INVESTIGATING THE CAUSES FOR PERTURBATIONS IN THE GLOBAL CYCLING OF CARBON: INSIGHTS FROM STRONTIUM ISOTOPES
The variable and elevated pre-excursion 87Sr/86Sr values reflect the diagenesis of limestone in the presence of shale. The start of the excursion and a decreased amount of shale upsection are associated with low and consistent 87Sr/86Sr values indicative of seawater composition. The maximum excursion is accompanied by an increase in 87Sr/86Sr values, representing the delayed Sr-response to a common forcing factor and/or diagenesis in the presence of siliciclastic detritus. The end of the excursion is associated with scattered 87Sr/86Sr values, which reflect diagenetic alteration and the presence of dolomite. A concurrent decrease in d13C and 87Sr/86Sr values, without the predicted delayed Sr-response, is suggested by the lowest 87Sr/86Sr values.

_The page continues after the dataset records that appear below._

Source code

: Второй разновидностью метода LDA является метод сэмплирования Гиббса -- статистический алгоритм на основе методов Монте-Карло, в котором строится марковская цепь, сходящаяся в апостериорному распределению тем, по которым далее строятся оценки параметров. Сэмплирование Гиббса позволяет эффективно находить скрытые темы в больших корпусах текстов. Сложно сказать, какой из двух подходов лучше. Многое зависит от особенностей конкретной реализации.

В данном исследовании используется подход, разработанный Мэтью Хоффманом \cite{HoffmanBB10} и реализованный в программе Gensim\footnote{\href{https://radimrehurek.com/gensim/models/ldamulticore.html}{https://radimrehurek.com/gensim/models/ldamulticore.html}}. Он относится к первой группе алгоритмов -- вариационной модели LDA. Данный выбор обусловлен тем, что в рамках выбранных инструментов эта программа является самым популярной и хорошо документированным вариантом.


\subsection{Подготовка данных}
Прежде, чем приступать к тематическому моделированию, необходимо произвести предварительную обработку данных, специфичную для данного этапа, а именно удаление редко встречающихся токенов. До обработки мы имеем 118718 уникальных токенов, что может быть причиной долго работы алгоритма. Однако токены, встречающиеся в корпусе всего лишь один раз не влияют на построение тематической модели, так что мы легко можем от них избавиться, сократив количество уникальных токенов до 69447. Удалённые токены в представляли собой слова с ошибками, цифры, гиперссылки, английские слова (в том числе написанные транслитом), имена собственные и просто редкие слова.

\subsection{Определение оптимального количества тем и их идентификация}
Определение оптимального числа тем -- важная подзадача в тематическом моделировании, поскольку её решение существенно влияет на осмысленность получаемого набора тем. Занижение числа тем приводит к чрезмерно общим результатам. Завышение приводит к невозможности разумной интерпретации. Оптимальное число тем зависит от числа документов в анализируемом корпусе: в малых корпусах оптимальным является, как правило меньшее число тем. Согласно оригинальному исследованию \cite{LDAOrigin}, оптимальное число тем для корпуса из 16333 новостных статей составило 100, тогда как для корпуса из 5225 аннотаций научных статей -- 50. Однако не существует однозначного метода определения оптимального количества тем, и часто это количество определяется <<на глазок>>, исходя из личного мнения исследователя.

Determination of seawater 87Sr/86Sr variations and their relationship to the d13C record was complicated by diagenesis. Carbonate diagenesis and 87Sr/86Sr signatures were influenced by a long-term Late Cambrian sea-level fall, which led to a change from shale- to limestone- to dolomite-dominated strata, and by the short-term Steptoean sea-level fall, which caused the deposition of siliciclastic detritus. Enhanced continental erosion and burial of organic material during the Steptoean sea-level fall was not likely the main cause for the carbon-isotope excursion. The onset of the excursion during high sea-level may reflect enhanced preservation of organic material by marine anoxia, whereas the relatively rapid end of the excursion may indicate an oceanic overturn. Thus, the Steptoean perturbations in global carbon cycling were likely controlled by changes in oceanic circulation patterns.